– Вам, французам, не так это и страшно, – сказал он в заключение. – Вы пользуетесь дипломатической неприкосновенностью. Разве что императрица прикажет выдворить вас из России. Это худшее из того, что вам угрожает. А я совсем другое дело. Мне светит Сибирь, а то и что-нибудь похуже.

Раздался стук в дверь, и вошел сержант с тремя дымящимися тарелками щей и глиняным кувшином водки.

Суп, страшно жирный, был зато горячий, и хотя Бонвиль едва не задохнулся, хлебнув водки, после еды он почувствовал себя значительно бодрее. Потрясение от того, что он убил человека, стало проходить.
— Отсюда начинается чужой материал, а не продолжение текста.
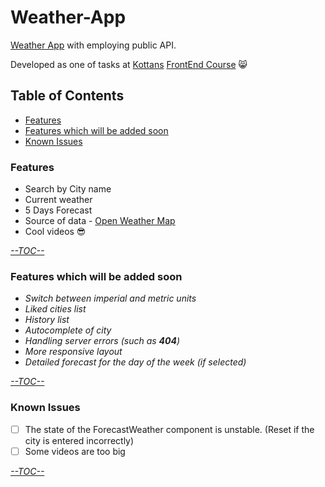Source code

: # Weather-App
[Weather App](https://babayk0.github.io/Weather-App/) with employing public API.

Developed as one of tasks at [Kottans](https://github.com/kottans) [FrontEnd Course](https://github.com/kottans/frontend) :smile_cat:

## Table of Contents
* [Features](https://github.com/babayK0/Weather-App/blob/master/README.md#features)
* [Features which will be added soon](https://github.com/babayK0/Weather-App/blob/master/README.md#features-which-will-be-added-soon)
* [Known Issues](https://github.com/babayK0/Weather-App/blob/master/README.md#known-issues)
### Features
* Search by City name
* Current weather 
* 5 Days Forecast 
* Source of data - [Open Weather Map](https://openweathermap.org/)
* Cool videos :sunglasses:

[*--TOC--*](https://github.com/babayK0/Weather-App#table-of-contents)
### Features which will be added soon
* *Switch between imperial and metric units*
* *Liked cities list*
* *History list*
* *Autocomplete of city*
* *Handling server errors (such as **404**)*
* *More responsive layout*
* *Detailed forecast for the day of the week (if selected)*

[*--TOC--*](https://github.com/babayK0/Weather-App#table-of-contents)
### Known Issues
- [ ] The state of the ForecastWeather component is unstable. (Reset if the city is entered incorrectly)
- [ ] Some videos are too big

[*--TOC--*](https://github.com/babayK0/Weather-App#table-of-contents)
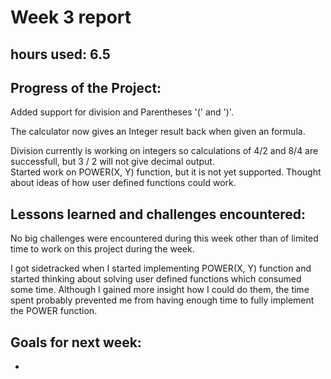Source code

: # Week 3 report
## hours used: 6.5

## Progress of the Project:
Added support for division and Parentheses '(' and ')'.   

The calculator now gives an Integer result back when given an formula.  

Division currently is working on integers so calculations of 4/2 and 8/4 are successfull, but 3 / 2 will not give decimal output.  
Started work on POWER(X, Y) function, but it is not yet supported.  Thought about ideas of how user defined functions could work.  

## Lessons learned and challenges encountered:  
No big challenges were encountered during this week other than of limited time to work on this project during the week.

I got sidetracked when I started implementing POWER(X, Y) function and started thinking about solving user defined functions which consumed some time. Although I gained more insight how I could do them, the time spent probably prevented me from having enough time to fully implement the POWER function.  

## Goals for next week:
- 
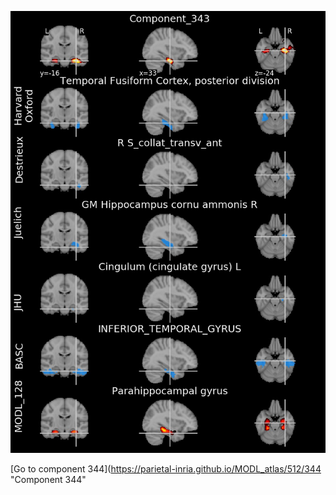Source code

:


![343](preliminary/343.jpg "Component 343")

[Go to component 344](https://parietal-inria.github.io/MODL_atlas/512/344 "Component 344"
– Я бы отдал все на свете, лишь бы этого не случилось, – искренне сказал он.

– Это был несчастный случай, месье. Мы все это понимаем. Вы ни в чем не виноваты, – с глубоким сочувствием откликнулся Куракин.

– Вы очень добры. Он был вашим другом, и я боюсь, что поставил вас обоих в крайне неприятное положение, чем я могу быть вам полезен?

– Отец Ивана – могущественный человек. В настоящий момент он пользуется расположением императрицы. Этим, мне кажется, все сказано. Нет, месье, вам остается одно – отправиться вместе с месье д'Эоном во французское консульство и отсиживаться там, пока не станет ясно, откуда ветер дует, – Князь Куракин снова наполнил свою кружку. – Чтобы облегчить вашу душу, признаюсь, что Иван не принадлежал к числу моих закадычных друзей. А теперь довольно разговоров! – Он опрокинул содержимое кружки себе в рот и натянул перчатки.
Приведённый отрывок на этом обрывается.